Mbalula warns Contralesa against influence of lying and thieving politicians
ANC secretary-general Fikile Mbalula on Friday warned traditional leaders to guard against political influence, saying “political leaders are liars and thieves”.
“Don't be used and misled by political leaders because they are dishonest. You are not elected in conference so stand for truth,” Mbalula said.
He was delivering a memorial lecture in honour of Inkosi Mhlabunzima Maphumulo, the founding president of the Congress of Traditional Leaders of South Africa (Contralesa).
In the presence of Contralesa leaders, religious leaders and ANC members, Mbalula implored traditional leaders to emulate Maphumulo and support truth and community development.
Mbalula also asked religious leaders to “pray for us (politicians) to do the right thing”.
The ANC secretary-general reiterated that corruption robbed communities of service delivery and traditional leaders must hold political leaders accountable with no fear.

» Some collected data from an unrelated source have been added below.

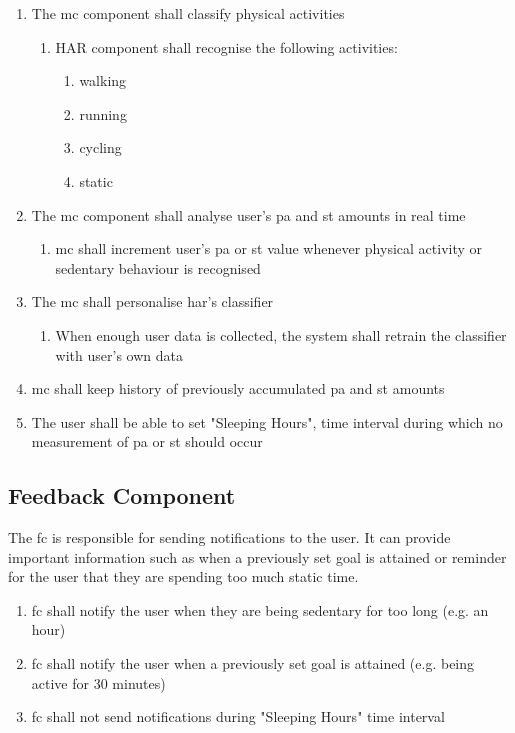     \begin{enumerate}
        \item The \gls{mc} component shall classify physical activities
        \begin{enumerate}
            \item HAR component shall recognise the following activities:
            \begin{enumerate}
                \item walking
                \item running
                \item cycling
                \item static
            \end{enumerate}
        \end{enumerate}
        \item The \gls{mc} component shall analyse user's \gls{pa} and \gls{st} amounts in real time
            \begin{enumerate}
                \item \gls{mc} shall increment user's \gls{pa} or \gls{st} value whenever physical activity or sedentary behaviour is recognised
            \end{enumerate}
        \item The \gls{mc} shall personalise \gls{har}'s classifier
            \begin{enumerate}
                \item When enough user data is collected, the system shall retrain the classifier with user's own data
            \end{enumerate}
            
        \item \gls{mc} shall keep history of previously accumulated \gls{pa} and \gls{st} amounts
        
        \item The user shall be able to set "Sleeping Hours", time interval during which no measurement of \gls{pa} or \gls{st} should occur
      
    \end{enumerate}
    
    \subsection{Feedback Component}
    The \gls{fc} is responsible for sending notifications to the user. It can provide important information such as when a previously set goal is attained or reminder for the user that they are spending too much static time.
    \begin{enumerate}
        \item \gls{fc} shall notify the user when they are being sedentary for too long (e.g. an hour)
        
        \item \gls{fc} shall notify the user when a previously set goal is attained (e.g. being active for 30 minutes)
        
        \item \gls{fc} shall not send notifications during "Sleeping Hours" time interval
    \end{enumerate}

He also suggested that Contralesa should not be quiet on governance failures that affect their constituencies. He referred to the Sassa incident that led to South Africa's most vulnerable not receiving grant payments on time.
Maphumulo was an ANC veteran who contributed to conflict resolution and encouraged resistance against injustice and oppression. He was a recipient of the Order of Luthuli in Gold.
He was assassinated in 1991 at a time when he was trying to quell state-sponsored violence in the province during the last years of apartheid.
Mbalula expressed grief and concern about present day violence and political killings in the province.
“Today you wake up as a councillor. Tomorrow you are dead, leaving your children — killed for the councillor position. It's comrade killing comrade. We are killing each other for positions because of greed and corruption,” said Mbalula.
He also raised concern over arrests of hitmen but never of the masterminds behind political killings.
Mbalula said small and entry level businesses such as spaza shops and hair salons were overrun by foreign ownership and should be reserved for South Africans.